## PROBLEM REQUIREMENTS
Where the records below reach the line containing "## Structure of the code", start transcribing, and end with the line containing "To add a new model, you", exactly and with nothing else added.

── SOURCE RECORDS ──

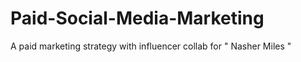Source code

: # Paid-Social-Media-Marketing
A paid marketing strategy with influencer collab for " Nasher Miles "
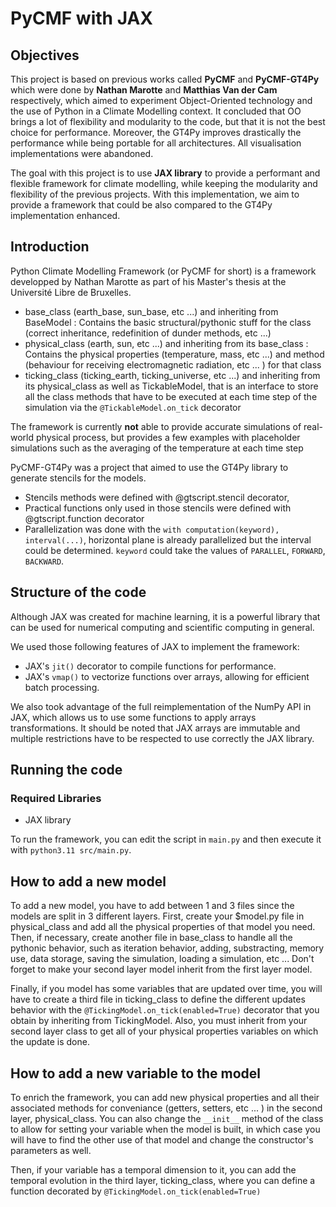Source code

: # PyCMF with JAX

## Objectives

This project is based on previous works called **PyCMF** and **PyCMF-GT4Py** which were done by **Nathan Marotte** and **Matthias Van der Cam** respectively, which aimed to experiment Object-Oriented technology and the use of Python in a Climate Modelling context.
It concluded that OO brings a lot of flexibility and modularity to the code, but that it is not the best choice for performance. 
Moreover, the GT4Py improves drastically the performance while being portable for all architectures.
All visualisation implementations were abandoned.

The goal with this project is to use **JAX library** to provide a performant and flexible framework for climate modelling, while keeping the modularity and flexibility of the previous projects.
With this implementation, we aim to provide a framework that could be also compared to the GT4Py implementation enhanced.

## Introduction

Python Climate Modelling Framework (or PyCMF for short) is a framework developped by Nathan Marotte as part of his Master's thesis at the Université Libre de Bruxelles. 

- base_class (earth_base, sun_base, etc ...) and inheriting from BaseModel : Contains the basic
  structural/pythonic stuff for the class (correct inheritance, redefinition of dunder methods, etc ...)
- physical_class (earth, sun, etc ...) and inheriting from its base_class : Contains the physical properties (temperature, mass, etc ...) and
  method (behaviour for receiving electromagnetic radiation, etc ... ) for that class 
- ticking_class (ticking_earth, ticking_universe, etc ...) and inheriting from its physical_class as well as
  TickableModel, that is an interface to store all the class methods that have to be executed at each time step of the
  simulation via the `@TickableModel.on_tick` decorator

The framework is currently **not** able to provide accurate simulations of real-world physical process, but provides a
few examples with placeholder simulations such as the averaging of the temperature at each time step


PyCMF-GT4Py was a project that aimed to use the GT4Py library to generate stencils for the models. 
- Stencils methods were defined with @gtscript.stencil decorator,
- Practical functions only used in those stencils were defined with @gtscript.function decorator
- Parallelization was done with the `with computation(keyword), interval(...)`, horizontal plane is already parallelized but the interval could be determined. `keyword` could take the values of `PARALLEL`, `FORWARD`, `BACKWARD`.

## Structure of the code

Although JAX was created for machine learning, it is a powerful library that can be used for numerical computing and scientific computing in general.

We used those following features of JAX to implement the framework:
- JAX's `jit()` decorator to compile functions for performance.
- JAX's `vmap()` to vectorize functions over arrays, allowing for efficient batch processing.

We also took advantage of the full reimplementation of the NumPy API in JAX, which allows us to use some functions to apply arrays transformations. 
It should be noted that JAX arrays are immutable and multiple restrictions have to be respected to use correctly the JAX library.
## Running the code

### Required Libraries

- JAX library


To run the framework, you can edit the script in `main.py` and then execute it with `python3.11 src/main.py`.

## How to add a new model

To add a new model, you have to add between 1 and 3 files since the models are split in 3 different layers. First, create your $model.py file in physical_class and add all the physical properties of that model you need. Then, if necessary, create another file in base_class to handle all the pythonic behavior, such as iteration behavior, adding, substracting, memory use, data storage, saving the simulation, loading a simulation, etc ... Don't forget to make your second layer model inherit from the first layer model.

Finally, if you model has some variables that are updated over time, you will have to create a third file in ticking_class to define the different updates behavior with the `@TickingModel.on_tick(enabled=True)` decorator that you obtain by inheriting from TickingModel. Also, you must inherit from your second layer class to get all of your physical properties variables on which the update is done.

## How to add a new variable to the model

To enrich the framework, you can add new physical properties and all their associated methods for conveniance (getters, setters, etc ... ) in the second layer, physical_class. You can also change the `__init__` method of the class to allow for setting your variable when the model is built, in which case you will have to find the other use of that model and change the constructor's parameters as well.

Then, if your variable has a temporal dimension to it, you can add the temporal evolution in the third layer, ticking_class, where you can define a function decorated by `@TickingModel.on_tick(enabled=True)`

───

## WRITTEN ANSWER
## Structure of the code

Although JAX was created for machine learning, it is a powerful library that can be used for numerical computing and scientific computing in general.

We used those following features of JAX to implement the framework:
- JAX's `jit()` decorator to compile functions for performance.
- JAX's `vmap()` to vectorize functions over arrays, allowing for efficient batch processing.

We also took advantage of the full reimplementation of the NumPy API in JAX, which allows us to use some functions to apply arrays transformations. 
It should be noted that JAX arrays are immutable and multiple restrictions have to be respected to use correctly the JAX library.
## Running the code

### Required Libraries

- JAX library


To run the framework, you can edit the script in `main.py` and then execute it with `python3.11 src/main.py`.

## How to add a new model

To add a new model, you have to add between 1 and 3 files since the models are split in 3 different layers. First, create your $model.py file in physical_class and add all the physical properties of that model you need. Then, if necessary, create another file in base_class to handle all the pythonic behavior, such as iteration behavior, adding, substracting, memory use, data storage, saving the simulation, loading a simulation, etc ... Don't forget to make your second layer model inherit from the first layer model.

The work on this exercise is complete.